SIX MILLION UK air travellers could switch to rail next year following the opening of the Channel tunnel, according to a government report published yesterday.

By 2010 that figure could have risen to 13.6 million as passengers desert the airlines for rail services to the Continent offering cheaper fares and the same journey times.

The analysis by the Department of Transport says the lucrative air routes between London and Paris, Brussels and Amsterdam, dominated by British Airways and British Midland, would be hardest hit. Last year 6.75 million passengers flew on these three routes.

In the longer term, the DoT says as many as 77 per cent of air passengers between London and Paris and 83 per cent of those flying between London and Brussels could switch to rail.

But other European air destinations such as Rotterdam, Cologne, Dusseldorf, Frankfurt and Geneva would also be affected, along with some short-haul European routes served from Birmingham and Manchester airports.

Assuming that the high-speed Channel tunnel rail link from London to the Kent coast is in service by 2003, the DoT study estimates that 1.8 million business passengers and 4.2 million leisure travellers will be using trains instead of planes by next year. Those figures would rise to 5.2 million and 8.4 million respectively by 2010. Even if the high-speed link is not built before 2010, 8 million passengers would divert to rail.

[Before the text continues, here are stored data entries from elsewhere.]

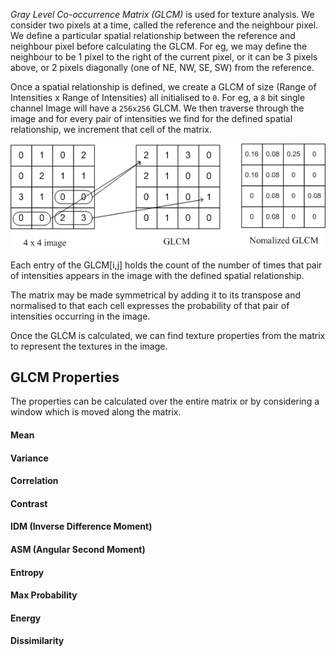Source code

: *Gray Level Co-occurrence Matrix (GLCM)* is used for texture analysis. We consider two pixels at a time, called the reference and the neighbour pixel. We define a particular spatial relationship between the reference and neighbour pixel before calculating the GLCM. For eg, we may define the neighbour to be 1 pixel to the right of the current pixel, or it can be 3 pixels above, or 2 pixels diagonally (one of NE, NW, SE, SW) from the reference.

Once a spatial relationship is defined, we create a GLCM of size (Range of Intensities x Range of Intensities) all initialised to `0`. For eg, a `8` bit single channel Image will have a `256x256` GLCM. We then traverse through the image and for every pair of intensities we find for the defined spatial relationship, we increment that cell of the matrix.

![Gray Level Co-occurence Matrix](../img/glcm.png)

Each entry of the GLCM[i,j] holds the count of the number of times that pair of intensities appears in the image with the defined spatial relationship.

The matrix may be made symmetrical by adding it to its transpose and normalised to that each cell expresses the probability of that pair of intensities occurring in the image.

Once the GLCM is calculated, we can find texture properties from the matrix to represent the textures in the image.

## GLCM Properties

The properties can be calculated over the entire matrix or by considering a window which is moved along the matrix.

#### Mean
#### Variance
#### Correlation
#### Contrast
#### IDM (Inverse Difference Moment)
#### ASM (Angular Second Moment)
#### Entropy
#### Max Probability
#### Energy
#### Dissimilarity

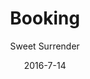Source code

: ---
title: Booking
showInNav: true
sections:
    -
        template: fullHeightBanner
        button:
            target: _self
            text: 'Book os nu'
            href: null
        text: "<h1 id=\"skal-der-v-re-fest-baby-shower-et-m-de-intet-problem-\">Skal der v&aelig;re fest? Baby shower? Et m&oslash;de? Intet problem :)</h1>\n"
        backgroundImage: b66ba8f6703592bb5a2d2d01a3e18b0500db998b
    -
        template: richTextSection
        text: "<h2 id=\"book-bord\">Book bord</h2>\n\n<p>Vi reserverer rigtigt gerne et bord til jer. Udfyld formularen nedenfor og s&aring; vender vi tilbage med bekr&aelig;ftelse hurtigst muligt.</p>\n\n<p><a href=\"#booking\">Book et bord</a></p>\n"
    -
        template: richTextSection
        text: "<h2 id=\"book-m-delokale-aktivitetsrum\">Book m&oslash;delokale/aktivitetsrum</h2>\n\n<p>Har du brug for et lokale til m&oslash;de i boligforeningen, arbejdsm&oslash;de, m&oslash;dre/f&aelig;dre gruppe eller en privat fest, s&aring; pr&oslash;v vores aktivitetsrum med plads til cirka 10 personer. Aktivitetsrummet har fire store borde, en stor flot tavle til at tegne p&aring; og skal I vise pr&aelig;sentationer eller andet media kan I bruge vores TV med mange tilslutningsmuligheder. De fire borde kan stables i tilf&aelig;lde af at I gerne vil have god gulvplads.</p>\n\n<h3 id=\"lokaleleje-og-forplejning-\">Lokaleleje og forplejning:</h3>\n\n<p>Leje af lokalet med faciliteter samt sort kaffe, te og isvand ad libitum, isvand. 600 kr. for 10 personer i 4 timer. Der er mulighed for at tilk&oslash;be flere timer og deltagere.</p>\n\n<h3 id=\"ekstra-pakker-\">Ekstra pakker:</h3>\n\n<ol>\n\t<li>Morgenmadspakke: tilf&oslash;j l&aelig;kker morgenmadstallerken for kun 50 kr. pr. person</li>\n\t<li>Frokostpakke: tilf&oslash;j vores l&aelig;kre hjemmelavede sandwichs for kun 50 kr. pr. person</li>\n\t<li>Snackpakke 1: tilf&oslash;j friskbagt br&oslash;d med sm&oslash;r og frugtfad for kun 35 kr. pr. person</li>\n\t<li>Snackpakke 2: tilf&oslash;j friskbagt kage for kun 25 kr. pr. person</li>\n\t<li>Sodavand i forbindelse med leje af lokalet kun 20 kr. pr. flaske</li>\n\t<li>Andre drikkevarer &ndash; vi kan tilbyde alle vores l&aelig;kre varme og kolde drikke &ndash; ring for pris. Har du sp&oslash;rgsm&aring;l eller specielle &oslash;nsker, s&aring; kontakt Julia Eliasen p&aring; <a href=\"mailto:julia@sweetsurrender.dk?subject=Booking\">julia@sweetsurrender.dk</a>.</li>\n</ol>\n"
        images: []
    -
        template: buffetInfo
        heading: 'Book fest'
        subheading: 'Lækre pakker med brunch- eller frokostbuffet'
        brunchText: "<h3 id=\"brunchbuffet-\">Brunchbuffet:</h3>\n\n<ul>\n\t<li>R&oslash;r&aelig;g</li>\n\t<li>Bacon</li>\n\t<li>Brunchp&oslash;lser</li>\n\t<li>Hjemmelavet tunmousse</li>\n\t<li>Stegte kartoffelb&aring;de og champignoner</li>\n\t<li>Ost, sm&oslash;r, marmelade</li>\n\t<li>Frugt fad, yoghurt med hjemmelavede mysli</li>\n\t<li>Hjemmebagte pandekager (amerikanske med sirup)</li>\n\t<li>2 slags t&aelig;rte, gr&oslash;n salat, humus</li>\n\t<li>Rugbr&oslash;d, friskbagt br&oslash;d (fransk og grov)</li>\n\t<li>Juice, kaffe, te</li>\n</ul>\n\n<p>Standardpakken inkluderer leje af lokale med betjening i 3 timer, klarg&oslash;ring af mad og lokaler samt oprydning og reng&oslash;ring. Det er muligt at tilk&oslash;be ekstra timer, kage, velkomstdrink og andre till&aelig;gsydelser.</p>\n\n<p><a href=\"http://bit.ly/css-selskabspriser\" target=\"_blank\">Hent prisliste</a></p>\n"
        lunchText: "<h3 id=\"frokostbuffet-\">Frokostbuffet:</h3>\n\n<ul>\n\t<li>Varm leverpostej med bacon og champignon</li>\n\t<li>Hjemmebagte pizza snegle (med og uden k&oslash;d)</li>\n\t<li>Kyllingel&aring;r</li>\n\t<li>Hjemmelavet tunmousse</li>\n\t<li>Hjemmelavet &aelig;ggesalat</li>\n\t<li>Hjemmelavet kartoffelsalat</li>\n\t<li>Hjemmelavet pastasalat</li>\n\t<li>Hjemmelavet humus</li>\n\t<li>Gr&oslash;n salat</li>\n\t<li>2 slags t&aelig;rte</li>\n\t<li>Rugbr&oslash;d, friskbagt br&oslash;d</li>\n\t<li>Juice, kaffe, te</li>\n</ul>\n\n<p>Standardpakken inkluderer leje af lokale med betjening i 3 timer, klarg&oslash;ring af mad og lokaler samt oprydning og reng&oslash;ring. Det er muligt at tilk&oslash;be ekstra timer, kage, velkomstdrink og andre till&aelig;gsydelser.</p>\n\n<p><a href=\"http://bit.ly/css-selskabspriser\" target=\"_blank\">Hent prisliste</a></p>\n"
        images:
            - 97c660bb11b0255877a8e56fe0e11a4f53fc877b
            - ae1a0d77b3822e3e5cce5e8deca34330930d025e
            - e82fc2ae8f8dd4701fb97c994e82371615b33bf6
            - 73aae1c6bb0fe02d797e1f1da554cdc8b82a8651
            - 22632782b6e0303f4ab1f1c7195a35d7a569b327
        body: "<p>Hold jeres n&aelig;ste navnefest, barned&aring;b, f&oslash;dselsdag eller anden fest hos Sweet Surrender. Vi tilbyder to l&aelig;kre pakker med brunch- eller frokostbuffet som I sammen med g&aelig;sterne kan nyde i vores hyggelige og b&oslash;rnevenlige lokaler. Vi klarer det hele for jer, s&aring; I skal blot nyde dagen sammen med g&aelig;sterne.</p>\n\n<p>L&aelig;s mere nedenfor og kontakt Julia Eliasen p&aring; <a href=\"mailto:julia@sweetsurrender.dk\">julia@sweetsurrender.dk</a> for at h&oslash;re n&aelig;rmere. Du kan ogs&aring; booke online her.</p>\n"
    -
        template: quotes
        heading: 'Hvad siger kunderne...'
        quotes:
            -
                text: 'Tak. Vi havde en helt fantastisk dag! Maden var meget lækker og vi nød det alle sammen. Stedet er hyggeligt og passer perfekt til en navnefest. Personalet var helt vildt søde og ret så tjekkede. Vi kunne bare læne os tilbage og nyde dagen sammen med vores gæster'
                name: 'Lone Jakobsen'
            -
                text: 'Vi havde en helt fantastisk dag! En stor del af succesen, var uden tvivl at være hos jer! Dejlig mad, hyggelig atmosfære, plads og ikke mindst jeres helt igennem behagelige og søde personale. Man fornemmede at blive hygget om!! Vores gæster var også meget imponerede over stedet og maden. Så TAK!'
                name: 'Katrine Muff Enevoldsen'
            -
                text: 'Tusind tak for skøn skøn mad og dejlige rammer for vores søns barnedåb. Vi havde en rigtig god dag og vi er fuldt ud tilfredse med maden, stedet og serviceringen. Fra gæsterne kom der også mange roser til maden. Så TUSIND tak fra os!!'
                name: 'Anne Ulrik'
            -
                text: 'Vi havde en rigtig dejlig dag, skønt sted at holde et arrangement især med børn. Lækker mad og søde piger der sørgede for det hele? Kun ros herfra og helt sikkert ikke sidste gang vi vælger at holde noget på cafeen'
                name: 'Heidi Hvam'
    -
        template: tabbedIframes
        heading: Booking
        iframes:
            -
                tabName: Buffet
                iFrameUrl: 'https://podio.com/webforms/15286468/1024618?e=true'
                height: 1410px
            -
                tabName: Bord
                iFrameUrl: 'https://podio.com/webforms/15286559/1024623?e=true'
                height: 990px
            -
                tabName: Lokale
                iFrameUrl: 'https://podio.com/webforms/15416533/1033776?e=true'
                height: 1050px
navOrder: '2'
description: null
meta:
    id: 80194a97565a3723e2c8d5c404ec87e0a67ea0ff
    parentId: ""
    language: da
date: '2016-7-14'
author: 'Sweet Surrender'
permalink: /da/booking/
layout: sectionPage
---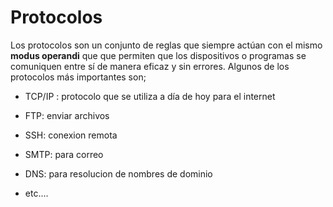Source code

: # Protocolos

Los protocolos son un conjunto de reglas que siempre actúan con el mismo **modus operandi** que que permiten que los dispositivos o programas se comuniquen entre sí de manera eficaz y sin errores. Algunos de los protocolos más importantes son;

- TCP/IP : protocolo que se utiliza a día de hoy para el internet

- FTP: enviar archivos

- SSH: conexion remota

- SMTP: para correo

- DNS: para resolucion de nombres de dominio

- etc.... 

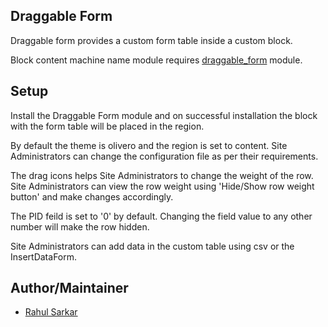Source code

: Draggable Form
--------

Draggable form provides a custom form table inside a custom block.

Block content machine name module requires 
[draggable_form](https://www.drupal.org/project/draggable_form) 
module.

Setup
--------

Install the Draggable Form module and on successful installation the block with the form table will be placed in the region.

By default the theme is olivero and the region is set to content. Site Administrators can change the configuration file as per their requirements.

The drag icons helps Site Administrators  to change the weight of the row. Site Administrators  can view the row weight using 'Hide/Show row weight button' and make changes accordingly.

The PID feild is set to '0' by default. Changing the field value to any other number will make the row hidden.

Site Administrators  can add data in the custom table using csv or the InsertDataForm.



Author/Maintainer
-----------------

- [Rahul Sarkar](https://www.drupal.org/u/rahul)
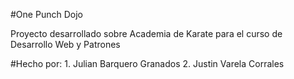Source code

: #One Punch Dojo

Proyecto desarrollado sobre Academia de Karate para el curso de Desarrollo Web y Patrones

#Hecho por:
    1. Julian Barquero Granados
    2. Justin Varela Corrales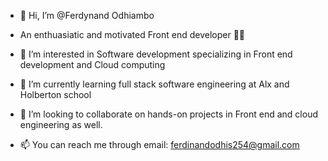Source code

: - 👋 Hi, I’m @Ferdynand Odhiambo 
- An enthuasiatic and motivated Front end developer 🏅🏅
- 👀 I’m interested in Software development specializing in Front end development and Cloud computing
- 🌱 I’m currently learning full stack software engineering at Alx and Holberton school 
- 💞️ I’m looking to collaborate on hands-on projects in Front end and cloud engineering as well.

- 📫 You can reach me through email: ferdinandodhis254@gmail.com 

<!---
MeFerdi/MeFerdi is a ✨ special ✨ repository because its `README.md` (this file) appears on your GitHub profile.
You can click the Preview link to take a look at your changes.
--->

In France the state-owned railway SNCF cleaned up when it launched TGV services on routes such as Paris-Lyon, offering fares 30 to 50 per cent lower than those charged by the airlines.

The study says that the differential between air fares and fares on Channel tunnel rail services will be smaller. It also says that the number of business passengers switching to rail will tail off rapidly where the train journey is longer than three to four hours. But there will still be a 'substantial diversion' of leisure passengers.

The Channel tunnel is due to open in May with Eurostar passenger services introduced in the autumn. Initial journey times will be three hours from London to Paris and 2 hours 40 minutes from London to Brussels. The TGV line between Lille and Brussels is scheduled to open in 1996 cutting journey times further while high- speed lines are expected to be in operation between Brussels and Amsterdam by 2002.